Scientific classification
- Kingdom: Plantae
- Clade: Tracheophytes
- Clade: Angiosperms
- Clade: Eudicots
- Clade: Asterids
- Order: Asterales
- Family: Asteraceae
- Genus: Calycadenia
- Species: C. villosa
- Binomial name: Calycadenia villosa DC.
- Synonyms: Hemizonia douglasii A.Gray;

= Calycadenia villosa =

- Genus: Calycadenia
- Species: villosa
- Authority: DC.
- Conservation status: G3
- Synonyms: Hemizonia douglasii A.Gray

Species of flowering plant

Calycadenia villosa is an uncommon species of flowering plant in the family Asteraceae known by the common name dwarf western rosinweed. It is endemic to central California, where it is known from a limited distribution in the Central Coast Ranges in Monterey County and San Luis Obispo County, with a few populations in Santa Barbara and western Fresno Counties. There are perhaps 16 occurrences.
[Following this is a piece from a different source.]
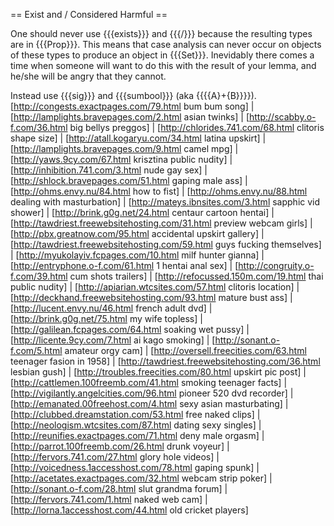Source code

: == Exist and \/ Considered Harmful ==

One should never use {{{exists}}} and {{{\/}}} because the resulting types are in {{{Prop}}}.  This means that case analysis can never occur on objects of these types to produce an object in {{{Set}}}.  Inevidably there comes a time when someone will want to do this with the result of your lemma, and he/she will be angry that they cannot.

Instead use {{{sig}}} and {{{sumbool}}} (aka {{{{A}+{B}}}}).
 [http://congests.exactpages.com/79.html bum bum song] | [http://lamplights.bravepages.com/2.html asian twinks] | [http://scabby.o-f.com/36.html big bellys preggos] | [http://chlorides.741.com/68.html clitoris shape size] | [http://atall.kogaryu.com/34.html latina upskirt] | [http://lamplights.bravepages.com/9.html camel mpg] | [http://yaws.9cy.com/67.html krisztina public nudity] | [http://inhibition.741.com/3.html nude gay sex] | [http://shlock.bravepages.com/51.html gaping male ass] | [http://ohms.envy.nu/84.html how to fist] | [http://ohms.envy.nu/88.html dealing with masturbation] | [http://mateys.ibnsites.com/3.html sapphic vid shower] | [http://brink.g0g.net/24.html centaur cartoon hentai] | [http://tawdriest.freewebsitehosting.com/31.html preview webcam girls] | [http://pbx.greatnow.com/95.html accidental upskirt gallery] | [http://tawdriest.freewebsitehosting.com/59.html guys fucking themselves] | [http://myukolayiv.fcpages.com/10.html milf hunter gianna] | [http://entryphone.o-f.com/61.html 1 hentai anal sex] | [http://congruity.o-f.com/39.html cum shots trailers] | [http://refocussed.150m.com/19.html thai public nudity] | [http://apiarian.wtcsites.com/57.html clitoris location] | [http://deckhand.freewebsitehosting.com/93.html mature bust ass] | [http://lucent.envy.nu/46.html french adult dvd] | [http://brink.g0g.net/75.html my wife topless] | [http://galilean.fcpages.com/64.html soaking wet pussy] | [http://licente.9cy.com/7.html ai kago smoking] | [http://sonant.o-f.com/5.html amateur orgy cam] | [http://oversell.freecities.com/63.html teenager fasion in 1958] | [http://tawdriest.freewebsitehosting.com/36.html lesbian gush] | [http://troubles.freecities.com/80.html upskirt pic post] | [http://cattlemen.100freemb.com/41.html smoking teenager facts] | [http://vigilantly.angelcities.com/96.html pioneer 520 dvd recorder] | [http://emanated.00freehost.com/4.html sexy asian masturbating] | [http://clubbed.dreamstation.com/53.html free naked clips] | [http://neologism.wtcsites.com/87.html dating sexy singles] | [http://reunifies.exactpages.com/71.html deny male orgasm] | [http://parrot.100freemb.com/26.html drunk voyeur] | [http://fervors.741.com/27.html glory hole videos] | [http://voicedness.1accesshost.com/78.html gaping spunk] | [http://acetates.exactpages.com/32.html webcam strip poker] | [http://sonant.o-f.com/28.html slut grandma forum] | [http://fervors.741.com/1.html naked web cam] | [http://lorna.1accesshost.com/44.html old cricket players]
Calycadenia villosa is an annual herb producing a very hairy erect stem approaching 40 centimeters (16 inches) in height. The leaves are linear (long and narrow) and up to 5 centimeters (2 inches) long. The inflorescence is made up of clusters of flower heads surrounded by gland-tipped bracts. Each flower head is a hairless bunch of small disc florets and one to four white to pink ray florets. Each ray floret has three lobes, the middle lobe being narrowest. The fruit is an achene; those developing from disc florets bear a pappus of scales.